Report the count, and only the count, of lines in the records that include the word "view".
DATA SHOWN section start
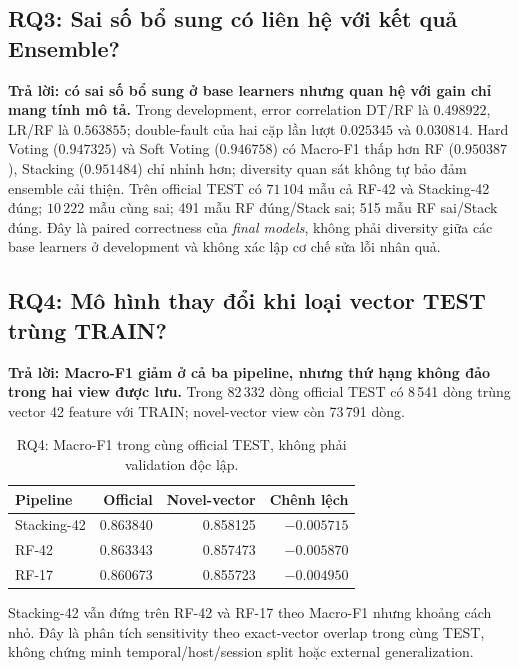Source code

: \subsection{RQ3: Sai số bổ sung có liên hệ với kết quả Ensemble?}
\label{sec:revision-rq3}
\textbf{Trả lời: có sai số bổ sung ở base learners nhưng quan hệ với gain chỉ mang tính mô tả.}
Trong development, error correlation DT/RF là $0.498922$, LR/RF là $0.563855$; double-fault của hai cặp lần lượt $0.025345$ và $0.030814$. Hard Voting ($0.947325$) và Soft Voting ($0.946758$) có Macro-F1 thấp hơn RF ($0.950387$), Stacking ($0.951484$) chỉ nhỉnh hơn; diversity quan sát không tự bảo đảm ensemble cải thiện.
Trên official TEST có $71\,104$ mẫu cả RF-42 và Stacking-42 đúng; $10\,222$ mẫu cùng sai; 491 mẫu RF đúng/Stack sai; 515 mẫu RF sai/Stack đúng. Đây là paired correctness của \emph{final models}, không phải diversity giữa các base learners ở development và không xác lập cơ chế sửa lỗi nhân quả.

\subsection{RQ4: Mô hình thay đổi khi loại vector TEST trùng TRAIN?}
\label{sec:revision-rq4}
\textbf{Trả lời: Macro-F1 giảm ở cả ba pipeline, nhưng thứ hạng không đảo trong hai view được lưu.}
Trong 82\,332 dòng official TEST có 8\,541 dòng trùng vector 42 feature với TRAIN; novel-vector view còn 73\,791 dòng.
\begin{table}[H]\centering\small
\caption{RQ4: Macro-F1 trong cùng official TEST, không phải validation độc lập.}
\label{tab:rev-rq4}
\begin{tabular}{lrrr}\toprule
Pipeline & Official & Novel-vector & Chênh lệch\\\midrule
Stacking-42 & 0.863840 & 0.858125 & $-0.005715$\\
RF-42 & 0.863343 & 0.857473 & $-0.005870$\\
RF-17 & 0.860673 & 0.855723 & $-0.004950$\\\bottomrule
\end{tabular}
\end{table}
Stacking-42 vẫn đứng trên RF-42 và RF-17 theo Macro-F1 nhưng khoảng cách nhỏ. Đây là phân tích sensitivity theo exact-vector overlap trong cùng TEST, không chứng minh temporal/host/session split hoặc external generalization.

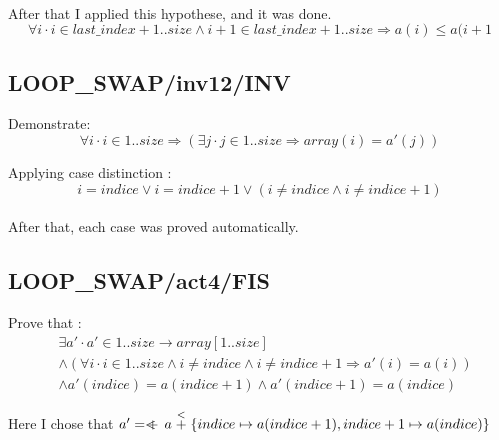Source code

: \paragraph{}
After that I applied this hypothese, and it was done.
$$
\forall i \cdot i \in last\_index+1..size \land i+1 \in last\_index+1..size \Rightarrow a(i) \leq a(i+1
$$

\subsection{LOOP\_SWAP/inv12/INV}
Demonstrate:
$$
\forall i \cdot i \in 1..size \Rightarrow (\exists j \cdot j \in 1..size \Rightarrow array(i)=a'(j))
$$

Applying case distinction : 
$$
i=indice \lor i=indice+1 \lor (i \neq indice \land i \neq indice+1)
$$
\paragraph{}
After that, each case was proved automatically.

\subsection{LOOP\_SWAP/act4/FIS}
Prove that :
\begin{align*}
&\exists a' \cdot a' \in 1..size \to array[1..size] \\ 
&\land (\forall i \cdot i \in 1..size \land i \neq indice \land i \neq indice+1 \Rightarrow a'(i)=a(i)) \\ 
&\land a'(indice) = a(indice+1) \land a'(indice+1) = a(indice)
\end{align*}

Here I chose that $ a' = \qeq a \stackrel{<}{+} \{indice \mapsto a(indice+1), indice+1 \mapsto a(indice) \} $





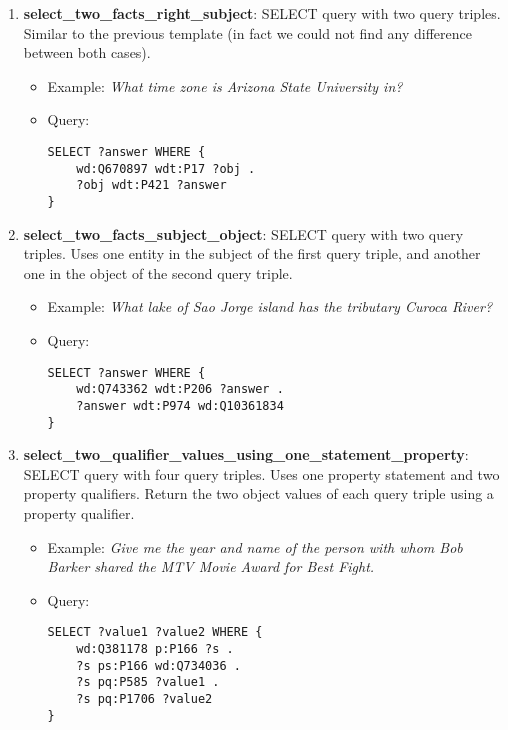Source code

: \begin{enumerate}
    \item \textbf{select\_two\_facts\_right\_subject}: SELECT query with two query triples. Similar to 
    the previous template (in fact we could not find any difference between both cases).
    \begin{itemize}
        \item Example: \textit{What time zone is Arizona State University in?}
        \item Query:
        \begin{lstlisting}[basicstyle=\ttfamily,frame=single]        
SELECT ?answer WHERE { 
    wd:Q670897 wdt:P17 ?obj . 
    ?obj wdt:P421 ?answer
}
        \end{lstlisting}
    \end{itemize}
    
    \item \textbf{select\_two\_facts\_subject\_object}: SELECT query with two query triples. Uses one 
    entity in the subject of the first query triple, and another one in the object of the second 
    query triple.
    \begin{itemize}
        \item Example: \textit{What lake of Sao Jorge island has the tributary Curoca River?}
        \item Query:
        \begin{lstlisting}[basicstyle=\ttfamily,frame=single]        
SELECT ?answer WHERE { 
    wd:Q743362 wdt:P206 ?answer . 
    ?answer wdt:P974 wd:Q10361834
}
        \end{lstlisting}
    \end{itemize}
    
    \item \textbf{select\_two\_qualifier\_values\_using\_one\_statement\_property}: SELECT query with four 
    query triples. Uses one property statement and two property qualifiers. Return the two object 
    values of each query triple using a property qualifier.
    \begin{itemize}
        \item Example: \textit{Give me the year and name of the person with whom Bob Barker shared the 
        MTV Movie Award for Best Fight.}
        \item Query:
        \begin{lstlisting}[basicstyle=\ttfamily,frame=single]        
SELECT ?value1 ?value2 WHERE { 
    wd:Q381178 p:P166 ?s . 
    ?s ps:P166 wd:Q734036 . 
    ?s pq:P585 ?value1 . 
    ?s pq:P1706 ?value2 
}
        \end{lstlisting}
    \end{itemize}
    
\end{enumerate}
DATA SHOWN section end
DATA SHOWN section start
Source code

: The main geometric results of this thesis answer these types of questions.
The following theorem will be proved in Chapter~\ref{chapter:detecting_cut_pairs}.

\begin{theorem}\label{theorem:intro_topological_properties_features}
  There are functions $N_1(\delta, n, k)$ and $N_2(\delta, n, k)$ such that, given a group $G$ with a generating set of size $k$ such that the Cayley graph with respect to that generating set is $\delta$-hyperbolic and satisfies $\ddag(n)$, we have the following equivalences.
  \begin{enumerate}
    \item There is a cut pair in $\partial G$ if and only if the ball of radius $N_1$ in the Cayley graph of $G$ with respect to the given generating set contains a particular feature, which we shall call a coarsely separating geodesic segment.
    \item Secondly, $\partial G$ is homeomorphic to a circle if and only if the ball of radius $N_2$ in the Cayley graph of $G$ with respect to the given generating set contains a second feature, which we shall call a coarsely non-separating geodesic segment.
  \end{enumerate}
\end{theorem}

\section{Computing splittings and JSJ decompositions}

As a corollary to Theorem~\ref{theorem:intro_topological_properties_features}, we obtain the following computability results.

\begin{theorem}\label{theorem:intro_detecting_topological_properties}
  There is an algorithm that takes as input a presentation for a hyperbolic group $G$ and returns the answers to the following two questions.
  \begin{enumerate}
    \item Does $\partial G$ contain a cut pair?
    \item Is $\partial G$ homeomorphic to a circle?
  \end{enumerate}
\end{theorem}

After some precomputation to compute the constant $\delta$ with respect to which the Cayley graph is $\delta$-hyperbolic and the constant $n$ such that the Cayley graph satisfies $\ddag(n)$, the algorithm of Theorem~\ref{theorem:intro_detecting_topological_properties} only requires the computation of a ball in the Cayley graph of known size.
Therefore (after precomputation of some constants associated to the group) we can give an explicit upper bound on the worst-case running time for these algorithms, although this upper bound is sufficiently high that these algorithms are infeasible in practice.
DATA SHOWN section end
_SOLUTION TO THE EXERCISE_: 2